- [EXERCISE OBJECTIVE]:
Find and copy each line of the data that includes "software".
(SOURCE INFORMATION)
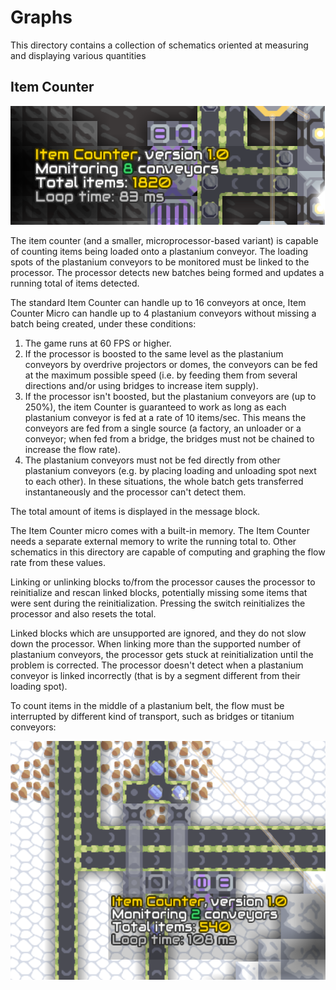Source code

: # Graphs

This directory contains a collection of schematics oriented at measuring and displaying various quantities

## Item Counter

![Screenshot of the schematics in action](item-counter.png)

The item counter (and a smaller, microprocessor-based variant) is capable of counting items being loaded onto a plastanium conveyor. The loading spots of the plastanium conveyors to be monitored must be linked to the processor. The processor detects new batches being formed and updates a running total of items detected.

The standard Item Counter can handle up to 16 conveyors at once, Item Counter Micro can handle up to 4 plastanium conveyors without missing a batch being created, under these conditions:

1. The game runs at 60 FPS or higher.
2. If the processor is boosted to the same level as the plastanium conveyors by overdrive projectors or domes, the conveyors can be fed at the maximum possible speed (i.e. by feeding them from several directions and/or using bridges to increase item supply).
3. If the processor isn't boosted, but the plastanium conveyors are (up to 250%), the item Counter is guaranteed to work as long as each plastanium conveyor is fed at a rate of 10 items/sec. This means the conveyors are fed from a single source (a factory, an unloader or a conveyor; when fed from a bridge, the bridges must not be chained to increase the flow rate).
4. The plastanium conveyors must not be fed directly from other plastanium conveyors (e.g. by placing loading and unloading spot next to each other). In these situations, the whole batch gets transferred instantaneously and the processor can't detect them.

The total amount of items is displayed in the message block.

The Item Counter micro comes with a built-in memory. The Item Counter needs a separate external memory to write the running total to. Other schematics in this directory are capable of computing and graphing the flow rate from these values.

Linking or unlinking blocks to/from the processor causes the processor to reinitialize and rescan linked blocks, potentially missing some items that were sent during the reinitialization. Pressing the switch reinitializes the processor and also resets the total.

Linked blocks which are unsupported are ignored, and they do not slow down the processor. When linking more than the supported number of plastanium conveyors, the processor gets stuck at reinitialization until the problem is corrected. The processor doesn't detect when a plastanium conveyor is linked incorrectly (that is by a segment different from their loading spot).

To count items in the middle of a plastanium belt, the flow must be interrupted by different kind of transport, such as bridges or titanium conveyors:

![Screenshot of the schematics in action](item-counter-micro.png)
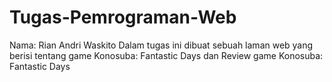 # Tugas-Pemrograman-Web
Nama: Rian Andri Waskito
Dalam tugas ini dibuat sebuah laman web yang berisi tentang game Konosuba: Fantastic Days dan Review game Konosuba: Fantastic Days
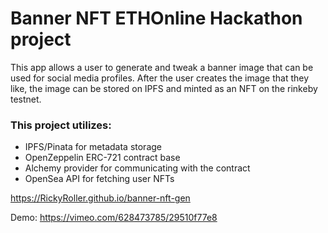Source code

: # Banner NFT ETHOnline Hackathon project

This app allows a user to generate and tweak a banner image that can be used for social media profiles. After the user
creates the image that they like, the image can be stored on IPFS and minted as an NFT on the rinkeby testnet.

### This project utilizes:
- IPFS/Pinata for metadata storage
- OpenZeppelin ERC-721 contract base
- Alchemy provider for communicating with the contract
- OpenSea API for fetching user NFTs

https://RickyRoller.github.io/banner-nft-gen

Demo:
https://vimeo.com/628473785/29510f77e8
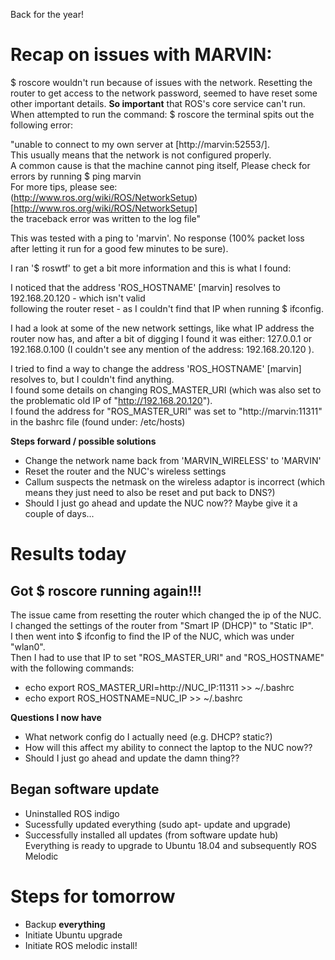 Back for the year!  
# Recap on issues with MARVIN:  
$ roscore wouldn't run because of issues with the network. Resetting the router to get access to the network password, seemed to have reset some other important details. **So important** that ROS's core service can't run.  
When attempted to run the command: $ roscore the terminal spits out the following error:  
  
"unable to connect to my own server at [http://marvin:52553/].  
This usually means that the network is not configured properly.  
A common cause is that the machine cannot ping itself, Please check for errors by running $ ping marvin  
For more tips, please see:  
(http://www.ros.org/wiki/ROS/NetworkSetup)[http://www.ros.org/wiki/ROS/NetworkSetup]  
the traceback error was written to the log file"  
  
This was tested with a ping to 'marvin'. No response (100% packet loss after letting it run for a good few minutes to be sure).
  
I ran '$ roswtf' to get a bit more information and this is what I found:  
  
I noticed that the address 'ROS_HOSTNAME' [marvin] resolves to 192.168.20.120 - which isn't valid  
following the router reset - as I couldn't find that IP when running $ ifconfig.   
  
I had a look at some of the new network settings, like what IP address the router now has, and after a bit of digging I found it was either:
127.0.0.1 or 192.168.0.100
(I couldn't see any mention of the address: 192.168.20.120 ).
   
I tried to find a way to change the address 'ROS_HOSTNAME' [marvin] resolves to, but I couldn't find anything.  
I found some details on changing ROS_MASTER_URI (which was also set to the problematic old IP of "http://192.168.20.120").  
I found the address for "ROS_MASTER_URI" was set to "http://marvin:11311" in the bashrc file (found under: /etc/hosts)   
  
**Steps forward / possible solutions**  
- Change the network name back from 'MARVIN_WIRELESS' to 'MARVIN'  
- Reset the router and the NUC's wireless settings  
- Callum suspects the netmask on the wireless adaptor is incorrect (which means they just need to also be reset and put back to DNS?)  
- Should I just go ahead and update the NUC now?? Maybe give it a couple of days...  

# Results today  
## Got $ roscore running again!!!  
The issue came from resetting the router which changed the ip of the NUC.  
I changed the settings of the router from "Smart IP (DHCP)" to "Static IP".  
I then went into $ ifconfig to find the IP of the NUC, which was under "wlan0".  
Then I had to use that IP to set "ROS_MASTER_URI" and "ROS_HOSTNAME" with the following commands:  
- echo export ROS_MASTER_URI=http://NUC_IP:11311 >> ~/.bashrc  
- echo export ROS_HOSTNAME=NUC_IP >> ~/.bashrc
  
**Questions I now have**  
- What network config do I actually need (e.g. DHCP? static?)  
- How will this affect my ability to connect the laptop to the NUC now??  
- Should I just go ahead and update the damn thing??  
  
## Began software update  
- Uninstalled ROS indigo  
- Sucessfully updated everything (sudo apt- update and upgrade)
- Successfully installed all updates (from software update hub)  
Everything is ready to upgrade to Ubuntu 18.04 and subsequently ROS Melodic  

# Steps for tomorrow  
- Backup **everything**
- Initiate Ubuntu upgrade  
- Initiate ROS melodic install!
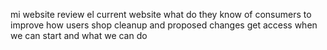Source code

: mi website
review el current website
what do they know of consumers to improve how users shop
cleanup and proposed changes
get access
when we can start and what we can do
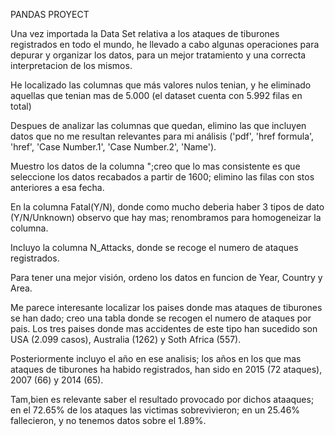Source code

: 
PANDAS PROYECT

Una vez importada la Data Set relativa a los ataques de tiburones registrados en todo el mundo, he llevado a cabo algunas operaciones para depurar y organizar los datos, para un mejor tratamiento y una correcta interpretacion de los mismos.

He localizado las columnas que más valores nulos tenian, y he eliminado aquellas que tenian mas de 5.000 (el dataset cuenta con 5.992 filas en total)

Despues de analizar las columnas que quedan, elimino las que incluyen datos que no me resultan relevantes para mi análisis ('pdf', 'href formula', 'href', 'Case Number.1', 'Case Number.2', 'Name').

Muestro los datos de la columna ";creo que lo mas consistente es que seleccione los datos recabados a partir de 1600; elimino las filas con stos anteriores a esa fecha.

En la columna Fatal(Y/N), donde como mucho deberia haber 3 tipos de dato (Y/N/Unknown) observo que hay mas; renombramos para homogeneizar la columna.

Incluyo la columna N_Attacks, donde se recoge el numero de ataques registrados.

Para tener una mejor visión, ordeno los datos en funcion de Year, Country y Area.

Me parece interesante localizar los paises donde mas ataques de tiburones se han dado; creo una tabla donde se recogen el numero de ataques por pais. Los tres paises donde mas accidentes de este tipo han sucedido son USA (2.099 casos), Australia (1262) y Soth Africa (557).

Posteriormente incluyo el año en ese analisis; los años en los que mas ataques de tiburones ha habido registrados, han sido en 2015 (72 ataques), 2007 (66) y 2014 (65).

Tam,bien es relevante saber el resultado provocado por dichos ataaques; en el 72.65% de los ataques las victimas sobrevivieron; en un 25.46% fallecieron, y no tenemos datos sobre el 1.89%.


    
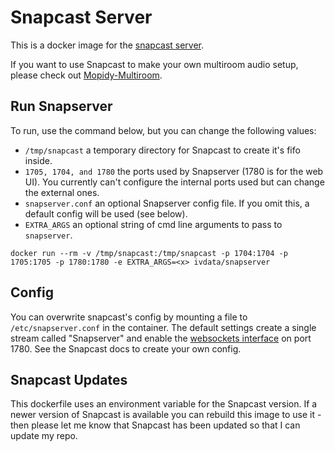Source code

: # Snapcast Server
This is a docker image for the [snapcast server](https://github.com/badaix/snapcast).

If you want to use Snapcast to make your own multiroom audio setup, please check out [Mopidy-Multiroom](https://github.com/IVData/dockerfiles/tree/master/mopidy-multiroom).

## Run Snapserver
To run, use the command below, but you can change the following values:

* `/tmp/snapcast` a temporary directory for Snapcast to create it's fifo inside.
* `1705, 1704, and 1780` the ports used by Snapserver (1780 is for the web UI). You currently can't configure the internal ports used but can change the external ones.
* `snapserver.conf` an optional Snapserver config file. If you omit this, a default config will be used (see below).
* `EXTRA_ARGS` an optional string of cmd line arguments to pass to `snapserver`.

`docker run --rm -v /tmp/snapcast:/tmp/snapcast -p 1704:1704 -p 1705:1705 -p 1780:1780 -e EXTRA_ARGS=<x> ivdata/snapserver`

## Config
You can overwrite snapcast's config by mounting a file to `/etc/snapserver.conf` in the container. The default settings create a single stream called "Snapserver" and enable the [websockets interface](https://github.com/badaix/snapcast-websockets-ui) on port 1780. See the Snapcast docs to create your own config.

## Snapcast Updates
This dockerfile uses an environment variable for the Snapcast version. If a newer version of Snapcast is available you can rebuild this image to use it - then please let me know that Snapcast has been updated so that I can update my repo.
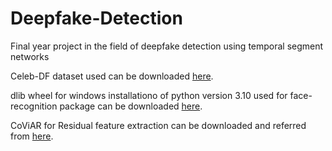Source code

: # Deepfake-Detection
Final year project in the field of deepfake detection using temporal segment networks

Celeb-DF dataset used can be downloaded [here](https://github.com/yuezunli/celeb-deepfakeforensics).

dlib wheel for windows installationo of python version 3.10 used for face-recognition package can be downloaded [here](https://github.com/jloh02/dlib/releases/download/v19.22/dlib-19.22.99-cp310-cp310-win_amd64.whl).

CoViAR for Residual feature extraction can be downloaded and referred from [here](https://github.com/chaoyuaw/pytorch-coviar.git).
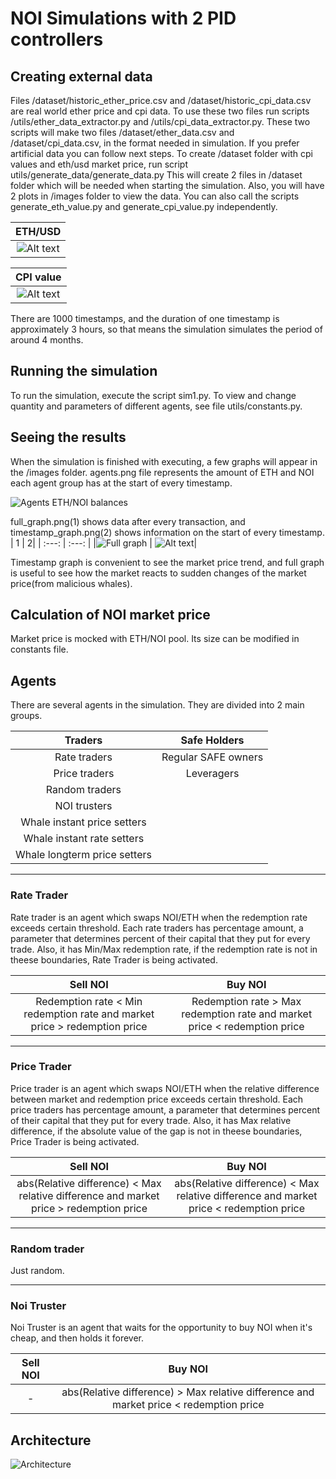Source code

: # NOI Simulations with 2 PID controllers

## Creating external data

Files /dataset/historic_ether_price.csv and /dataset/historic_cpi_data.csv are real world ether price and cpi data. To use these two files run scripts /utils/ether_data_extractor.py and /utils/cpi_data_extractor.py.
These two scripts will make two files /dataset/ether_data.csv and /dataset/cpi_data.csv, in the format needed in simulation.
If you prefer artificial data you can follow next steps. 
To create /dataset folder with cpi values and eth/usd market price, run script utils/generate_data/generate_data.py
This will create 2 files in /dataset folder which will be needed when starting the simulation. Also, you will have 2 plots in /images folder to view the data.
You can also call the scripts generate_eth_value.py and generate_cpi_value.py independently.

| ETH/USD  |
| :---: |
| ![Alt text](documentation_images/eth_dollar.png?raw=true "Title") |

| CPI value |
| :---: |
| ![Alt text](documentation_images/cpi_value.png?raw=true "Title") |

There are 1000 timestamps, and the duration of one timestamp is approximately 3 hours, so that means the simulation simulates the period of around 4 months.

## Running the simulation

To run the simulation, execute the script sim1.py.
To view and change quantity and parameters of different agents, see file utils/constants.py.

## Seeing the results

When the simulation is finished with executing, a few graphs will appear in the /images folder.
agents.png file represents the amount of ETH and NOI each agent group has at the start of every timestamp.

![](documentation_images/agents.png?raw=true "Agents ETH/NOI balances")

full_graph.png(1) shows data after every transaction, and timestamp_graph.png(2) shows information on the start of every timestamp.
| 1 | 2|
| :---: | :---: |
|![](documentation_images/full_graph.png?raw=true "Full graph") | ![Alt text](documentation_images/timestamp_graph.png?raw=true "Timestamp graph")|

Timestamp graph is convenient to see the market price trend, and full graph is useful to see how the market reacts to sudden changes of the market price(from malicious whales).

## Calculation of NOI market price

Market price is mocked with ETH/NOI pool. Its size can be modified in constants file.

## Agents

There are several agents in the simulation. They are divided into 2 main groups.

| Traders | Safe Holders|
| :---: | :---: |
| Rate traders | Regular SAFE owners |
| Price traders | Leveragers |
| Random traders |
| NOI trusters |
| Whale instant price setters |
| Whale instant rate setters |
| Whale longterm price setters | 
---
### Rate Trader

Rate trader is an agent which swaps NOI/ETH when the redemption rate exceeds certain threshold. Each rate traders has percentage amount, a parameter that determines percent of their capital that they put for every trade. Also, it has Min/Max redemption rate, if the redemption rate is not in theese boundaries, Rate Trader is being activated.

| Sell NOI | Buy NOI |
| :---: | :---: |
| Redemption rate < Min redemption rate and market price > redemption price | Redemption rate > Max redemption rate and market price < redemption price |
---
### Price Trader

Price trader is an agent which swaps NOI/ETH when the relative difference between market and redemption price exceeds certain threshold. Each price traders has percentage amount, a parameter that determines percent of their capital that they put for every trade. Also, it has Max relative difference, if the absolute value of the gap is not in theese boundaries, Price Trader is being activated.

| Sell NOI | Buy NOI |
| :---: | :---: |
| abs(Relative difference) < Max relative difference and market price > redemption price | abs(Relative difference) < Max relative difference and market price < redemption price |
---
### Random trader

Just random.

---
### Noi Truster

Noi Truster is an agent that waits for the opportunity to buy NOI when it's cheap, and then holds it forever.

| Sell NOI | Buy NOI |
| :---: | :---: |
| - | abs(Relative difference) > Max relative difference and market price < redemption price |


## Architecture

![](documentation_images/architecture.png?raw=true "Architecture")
(End SOURCE INFORMATION)
- [EXERCISE RESPONSE]:
## Began software update  
- Successfully installed all updates (from software update hub)  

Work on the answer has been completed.